▶ _GOAL OF THE EXERCISE_: Below are records with pictures. Transcribe exactly, and only, the lines from the line with "go get golang.org/x/crypto/openpgp" to the line with "integer input, then", both ends included, but not the pictures.
*** Opening of DATA SHOWN ***
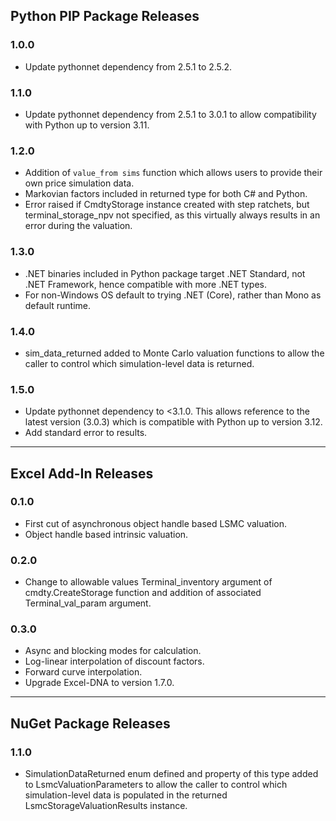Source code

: 
## Python PIP Package Releases
### 1.0.0
* Update pythonnet dependency from 2.5.1 to 2.5.2.

### 1.1.0
* Update pythonnet dependency from 2.5.1 to 3.0.1 to allow compatibility with Python up to version 3.11.

### 1.2.0
* Addition of `value_from sims` function which allows users to provide their
own price simulation data.
* Markovian factors included in returned type for both C# and Python.
* Error raised if CmdtyStorage instance created with step ratchets, but 
terminal_storage_npv not specified, as this virtually always results in an 
error during the valuation.

### 1.3.0
* .NET binaries included in Python package target .NET Standard, not .NET Framework, hence compatible with
more .NET types.
* For non-Windows OS default to trying .NET (Core), rather than Mono as default runtime.

### 1.4.0
* sim_data_returned added to Monte Carlo valuation functions to allow the caller to control which simulation-level
data is returned.

### 1.5.0
* Update pythonnet dependency to <3.1.0. This allows reference to the latest version (3.0.3) which is compatible with Python up to version 3.12.
* Add standard error to results.

---
## Excel Add-In Releases

### 0.1.0
* First cut of asynchronous object handle based LSMC valuation.
* Object handle based intrinsic valuation.

### 0.2.0
* Change to allowable values Terminal_inventory argument of cmdty.CreateStorage function and addition of
associated Terminal_val_param argument.

### 0.3.0
* Async and blocking modes for calculation.
* Log-linear interpolation of discount factors.
* Forward curve interpolation.
* Upgrade Excel-DNA to version 1.7.0.

---
## NuGet Package Releases
### 1.1.0
* SimulationDataReturned enum defined and property of this type added to LsmcValuationParameters to allow the caller to control which simulation-level
data is populated in the returned LsmcStorageValuationResults instance.
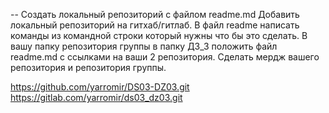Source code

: -- Создать локальный репозиторий с файлом readme.md 
Добавить локальный репозиторий на гитхаб/гитлаб.
В файл readme написать команды из командной строки который нужны что бы это сделать. 
В вашу папку репозитория группы в папку ДЗ_3 положить файл readme.md с ссылками на ваши 2 репозитория. Сделать мердж вашего репозитория и репозитория группы. 

https://github.com/yarromir/DS03-DZ03.git
https://gitlab.com/yarromir/ds03_dz03.git
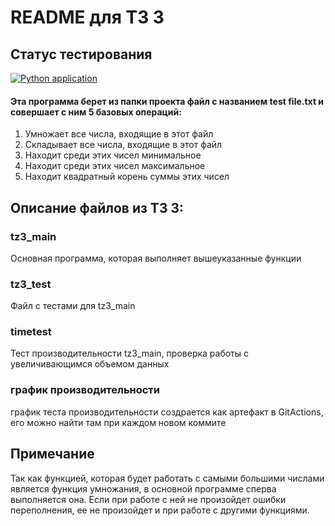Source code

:# README для ТЗ 3
## Статус тестирования
[![Python application](https://github.com/NikitaBasil/tz3_Vasilev/actions/workflows/python-app.yml/badge.svg)](https://github.com/NikitaBasil/tz3_Vasilev/actions/workflows/python-app.yml)

#### Эта программа берет из папки проекта файл с названием test file.txt и совершает с ним 5 базовых операций:
1. Умножает все числа, входящие в этот файл
2. Складывает все числа, входящие в этот файл
3. Находит среди этих чисел минимальное
4. Находит среди этих чисел максимальное
5. Находит квадратный корень суммы этих чисел
## Описание файлов из ТЗ 3:
### tz3_main
Основная программа, которая выполняет вышеуказанные функции
### tz3_test
Файл с тестами для tz3_main
### timetest
Тест производительности tz3_main, проверка работы с увеличивающимся объемом данных
### график производительности
график теста производительности создрается как артефакт в GitActions, его можно найти там при каждом новом коммите

## Примечание
Так как функцией, которая будет работать с самыми большими числами является функция умножания,
в основной программе сперва выполняется она. Если при работе с ней не произойдет ошибки переполнения, ее не произойдет 
и при работе с другими функциями. 
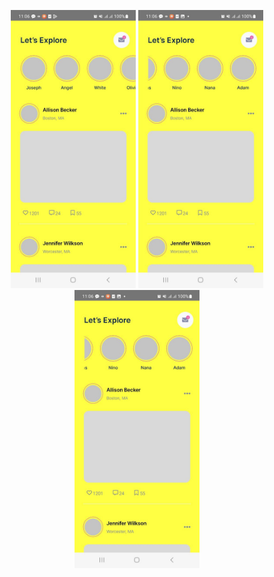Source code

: 
<p align="center">
  <img src="docs/images/SocialMediaRN2024_1.jpg" width="200" />
  <img src="docs/images/SocialMediaRN2024_2.jpg" width="200" />
  <img src="docs/images/SocialMediaRN2024_2.jpg" width="200" />
</p>
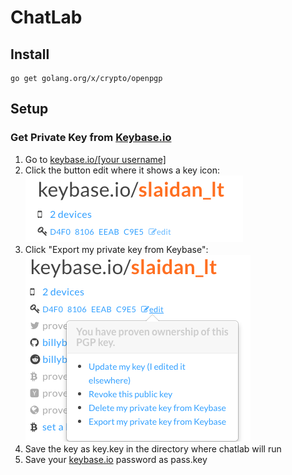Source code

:# ChatLab

## Install

    go get golang.org/x/crypto/openpgp

## Setup

### Get Private Key from [Keybase.io](https://keybase.io)

 1. Go to [keybase.io/[your username]](https://keybase.io/)
 2. Click the button edit where it shows a key icon:![](./imgs/get_priv_key1.png)
 3. Click "Export my private key from Keybase":![](./imgs/get_priv_key2.png)
 4. Save the key as key.key in the directory where chatlab will run
 5. Save your [keybase.io](https://keybase.io) password as pass.key
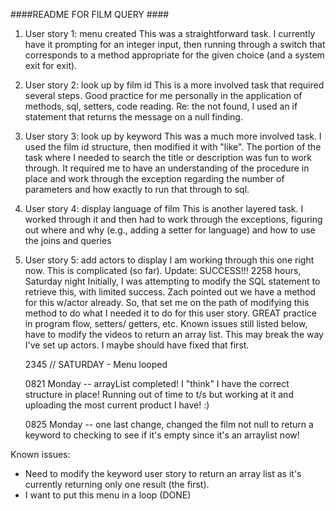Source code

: ####README FOR FILM QUERY ####

1. User story 1: menu created
   This was a straightforward task. I currently have it prompting for an
   integer input, then running through a switch that corresponds to a method
   appropriate for the given choice (and a system exit for exit).
2. User story 2: look up by film id
   This is a more involved task that required several steps. Good practice for
   me personally in the application of methods, sql, setters, code reading.
   Re: the not found, I used an if statement that returns the message on a null
   finding.
3. User story 3: look up by keyword
   This was a much more involved task. I used the film id structure, then
   modified it with "like". The portion of the task where I needed to search
   the title or description was fun to work through. It required me to have
   an understanding of the procedure in place and work through the exception
   regarding the number of parameters and how exactly to run that through to
   sql.
4. User story 4: display language of film
   This is another layered task. I worked through it and then had to work
   through the exceptions, figuring out where and why (e.g., adding a setter
   for language) and how to use the joins and queries
5. User story 5: add actors to display
   I am working through this one right now. This is complicated (so far).
   Update: SUCCESS!!!  2258 hours, Saturday night
   Initially, I was attempting to modify the SQL statement to retrieve this,
   with limited success. Zach pointed out we have a method for this w/actor
   already. So, that set me on the path of modifying this method to do what I
   needed it to do for this user story. GREAT practice in program flow, setters/
   getters, etc. Known issues still listed below, have to modify the videos to return an array list. This may break the way I've set up actors. I maybe should have fixed that first.

   2345 // SATURDAY - Menu looped

   0821 Monday -- arrayList completed! I "think" I have the correct structure in place! Running out of time to t/s but working at it and uploading the most current product I have! :)

   0825 Monday -- one last change, changed the film not null to return a keyword to checking to see if it's empty since it's an arraylist now! 


Known issues:
- Need to modify the keyword user story to return an array list as it's currently returning only one result (the first).
- I want to put this menu in a loop (DONE)
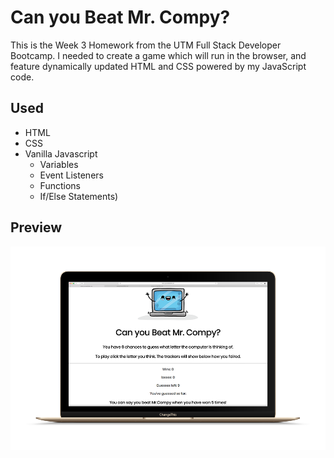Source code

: # Can you Beat Mr. Compy?

This is the Week 3 Homework from the UTM Full Stack Developer Bootcamp. I needed to create a game which will run in the browser, and feature dynamically updated HTML and CSS powered by my JavaScript code.

## Used

- HTML
- CSS
- Vanilla Javascript
  - Variables
  - Event Listeners
  - Functions
  - If/Else Statements)

## Preview

![Game Preview](BeatTheAiPreview.png)
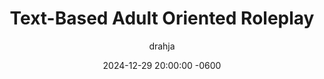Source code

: ---
title: Text-Based Adult Oriented Roleplay
description: Learn more about the hobby and it's overall impact; the positives and the negatives.
author: drahja
date: 2024-12-29 20:00:00 -0600
categories: [Repository Information, Front Page]
tags: [adults-only, advanced techniques, cybersex, educational, erp, guides, historical preservation, information, library, mental health, mental wellbeing, methodology, practices, roleplay, roleplaying, rp, sex-education, sexual-health, techniques, tips, repository, writing, writing style]
pin: yes
media_subpath: '/posts/adult_roleplay'
---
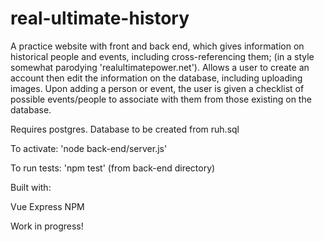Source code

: # real-ultimate-history

A practice website with front and back end, which gives information on historical people and events, including cross-referencing them; (in a style somewhat parodying 'realultimatepower.net'). Allows a user to create an account then edit the information on the database, including uploading images. Upon adding a person or event, the user is given a checklist of possible events/people to associate with them from those existing on the database. 

Requires postgres. Database to be created from ruh.sql

To activate: 'node back-end/server.js'

To run tests: 'npm test' (from back-end directory)

Built with:

Vue
Express
NPM

Work in progress! 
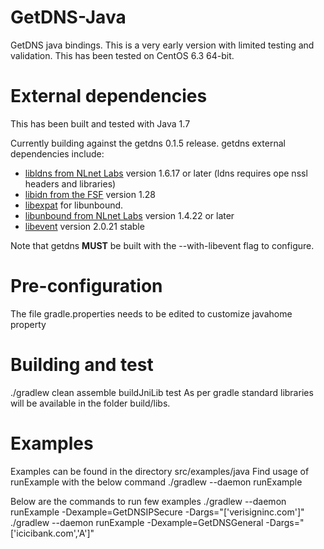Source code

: GetDNS-Java
======================
GetDNS java bindings. This is a very early version with limited testing and validation. This has been tested on CentOS 6.3 64-bit.

External dependencies
=====================
This has been built and tested with Java 1.7

Currently building against the getdns 0.1.5 release.
getdns external dependencies include:
* [libldns from NLnet Labs](https://www.nlnetlabs.nl/projects/ldns/) version 1.6.17 or later (ldns requires ope
nssl headers and libraries)
* [libidn from the FSF](http://www.gnu.org/software/libidn/) version 1.28
* [libexpat](http://expat.sourceforge.net/) for libunbound.
* [libunbound from NLnet Labs](http://www.nlnetlabs.nl/projects/unbound/) version 1.4.22 or later
* [libevent](http://libevent.org) version 2.0.21 stable

Note that getdns **MUST** be built with the --with-libevent flag to configure.


Pre-configuration
======================
The file gradle.properties needs to be edited to customize javahome property

Building and test
======================
./gradlew clean assemble buildJniLib test
As per gradle standard libraries will be available in the folder build/libs.


Examples
======================
Examples can be found in the directory src/examples/java
Find usage of runExample with the below command
./gradlew --daemon runExample

Below  are the commands to run few examples
./gradlew --daemon runExample -Dexample=GetDNSIPSecure  -Dargs="['verisigninc.com']"
./gradlew --daemon runExample -Dexample=GetDNSGeneral  -Dargs="['icicibank.com','A']"

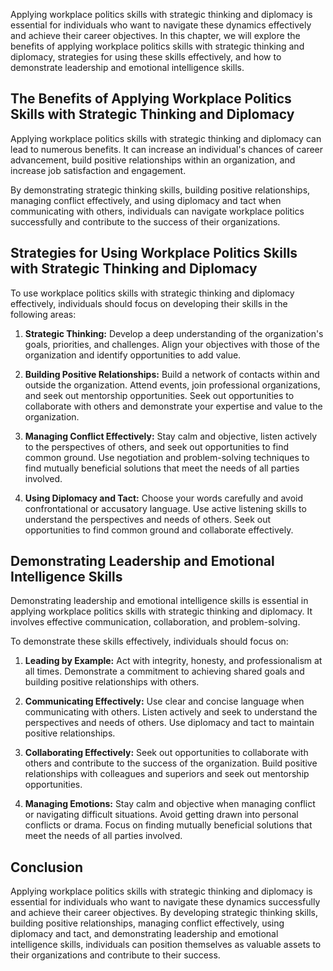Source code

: 
Applying workplace politics skills with strategic thinking and diplomacy is essential for individuals who want to navigate these dynamics effectively and achieve their career objectives. In this chapter, we will explore the benefits of applying workplace politics skills with strategic thinking and diplomacy, strategies for using these skills effectively, and how to demonstrate leadership and emotional intelligence skills.

The Benefits of Applying Workplace Politics Skills with Strategic Thinking and Diplomacy
----------------------------------------------------------------------------------------

Applying workplace politics skills with strategic thinking and diplomacy can lead to numerous benefits. It can increase an individual's chances of career advancement, build positive relationships within an organization, and increase job satisfaction and engagement.

By demonstrating strategic thinking skills, building positive relationships, managing conflict effectively, and using diplomacy and tact when communicating with others, individuals can navigate workplace politics successfully and contribute to the success of their organizations.

Strategies for Using Workplace Politics Skills with Strategic Thinking and Diplomacy
------------------------------------------------------------------------------------

To use workplace politics skills with strategic thinking and diplomacy effectively, individuals should focus on developing their skills in the following areas:

1. **Strategic Thinking:** Develop a deep understanding of the organization's goals, priorities, and challenges. Align your objectives with those of the organization and identify opportunities to add value.

2. **Building Positive Relationships:** Build a network of contacts within and outside the organization. Attend events, join professional organizations, and seek out mentorship opportunities. Seek out opportunities to collaborate with others and demonstrate your expertise and value to the organization.

3. **Managing Conflict Effectively:** Stay calm and objective, listen actively to the perspectives of others, and seek out opportunities to find common ground. Use negotiation and problem-solving techniques to find mutually beneficial solutions that meet the needs of all parties involved.

4. **Using Diplomacy and Tact:** Choose your words carefully and avoid confrontational or accusatory language. Use active listening skills to understand the perspectives and needs of others. Seek out opportunities to find common ground and collaborate effectively.

Demonstrating Leadership and Emotional Intelligence Skills
----------------------------------------------------------

Demonstrating leadership and emotional intelligence skills is essential in applying workplace politics skills with strategic thinking and diplomacy. It involves effective communication, collaboration, and problem-solving.

To demonstrate these skills effectively, individuals should focus on:

1. **Leading by Example:** Act with integrity, honesty, and professionalism at all times. Demonstrate a commitment to achieving shared goals and building positive relationships with others.

2. **Communicating Effectively:** Use clear and concise language when communicating with others. Listen actively and seek to understand the perspectives and needs of others. Use diplomacy and tact to maintain positive relationships.

3. **Collaborating Effectively:** Seek out opportunities to collaborate with others and contribute to the success of the organization. Build positive relationships with colleagues and superiors and seek out mentorship opportunities.

4. **Managing Emotions:** Stay calm and objective when managing conflict or navigating difficult situations. Avoid getting drawn into personal conflicts or drama. Focus on finding mutually beneficial solutions that meet the needs of all parties involved.

Conclusion
----------

Applying workplace politics skills with strategic thinking and diplomacy is essential for individuals who want to navigate these dynamics successfully and achieve their career objectives. By developing strategic thinking skills, building positive relationships, managing conflict effectively, using diplomacy and tact, and demonstrating leadership and emotional intelligence skills, individuals can position themselves as valuable assets to their organizations and contribute to their success.

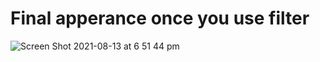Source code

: # Final apperance once you use filter

![Screen Shot 2021-08-13 at 6 51 44 pm](https://user-images.githubusercontent.com/75764401/129331495-16d39de6-b2b7-4a2c-8443-aa9cb0fc07d2.png)
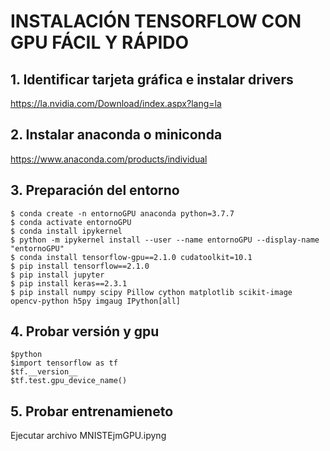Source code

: # INSTALACIÓN TENSORFLOW CON GPU FÁCIL Y RÁPIDO

## 1. Identificar tarjeta gráfica e instalar drivers
  https://la.nvidia.com/Download/index.aspx?lang=la
  
## 2. Instalar anaconda o miniconda
  https://www.anaconda.com/products/individual
  
## 3. Preparación del entorno
    $ conda create -n entornoGPU anaconda python=3.7.7
    $ conda activate entornoGPU
    $ conda install ipykernel
    $ python -m ipykernel install --user --name entornoGPU --display-name "entornoGPU"
    $ conda install tensorflow-gpu==2.1.0 cudatoolkit=10.1
    $ pip install tensorflow==2.1.0
    $ pip install jupyter
    $ pip install keras==2.3.1
    $ pip install numpy scipy Pillow cython matplotlib scikit-image opencv-python h5py imgaug IPython[all]
  

## 4. Probar versión y gpu
    $python
    $import tensorflow as tf
    $tf.__version__
    $tf.test.gpu_device_name()

## 5. Probar entrenamieneto 
   Ejecutar archivo MNISTEjmGPU.ipyng
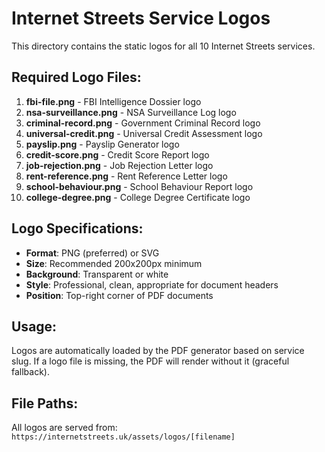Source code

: # Internet Streets Service Logos

This directory contains the static logos for all 10 Internet Streets services.

## Required Logo Files:

1. **fbi-file.png** - FBI Intelligence Dossier logo
2. **nsa-surveillance.png** - NSA Surveillance Log logo  
3. **criminal-record.png** - Government Criminal Record logo
4. **universal-credit.png** - Universal Credit Assessment logo
5. **payslip.png** - Payslip Generator logo
6. **credit-score.png** - Credit Score Report logo
7. **job-rejection.png** - Job Rejection Letter logo
8. **rent-reference.png** - Rent Reference Letter logo
9. **school-behaviour.png** - School Behaviour Report logo
10. **college-degree.png** - College Degree Certificate logo

## Logo Specifications:
- **Format**: PNG (preferred) or SVG
- **Size**: Recommended 200x200px minimum
- **Background**: Transparent or white
- **Style**: Professional, clean, appropriate for document headers
- **Position**: Top-right corner of PDF documents

## Usage:
Logos are automatically loaded by the PDF generator based on service slug.
If a logo file is missing, the PDF will render without it (graceful fallback).

## File Paths:
All logos are served from: `https://internetstreets.uk/assets/logos/[filename]`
*** Close of DATA SHOWN ***
▶ _OUTPUT BELOW_:
    go get golang.org/x/crypto/openpgp

## Setup

### Get Private Key from [Keybase.io](https://keybase.io)

 1. Go to [keybase.io/[your username]](https://keybase.io/)
 2. Click the button edit where it shows a key icon:![](./imgs/get_priv_key1.png)
 3. Click "Export my private key from Keybase":![](./imgs/get_priv_key2.png)
 4. Save the key as key.key in the directory where chatlab will run
 5. Save your [keybase.io](https://keybase.io) password as pass.key
Source code

: ####README FOR FILM QUERY ####

1. User story 1: menu created
   This was a straightforward task. I currently have it prompting for an
   integer input, then running through a switch that corresponds to a method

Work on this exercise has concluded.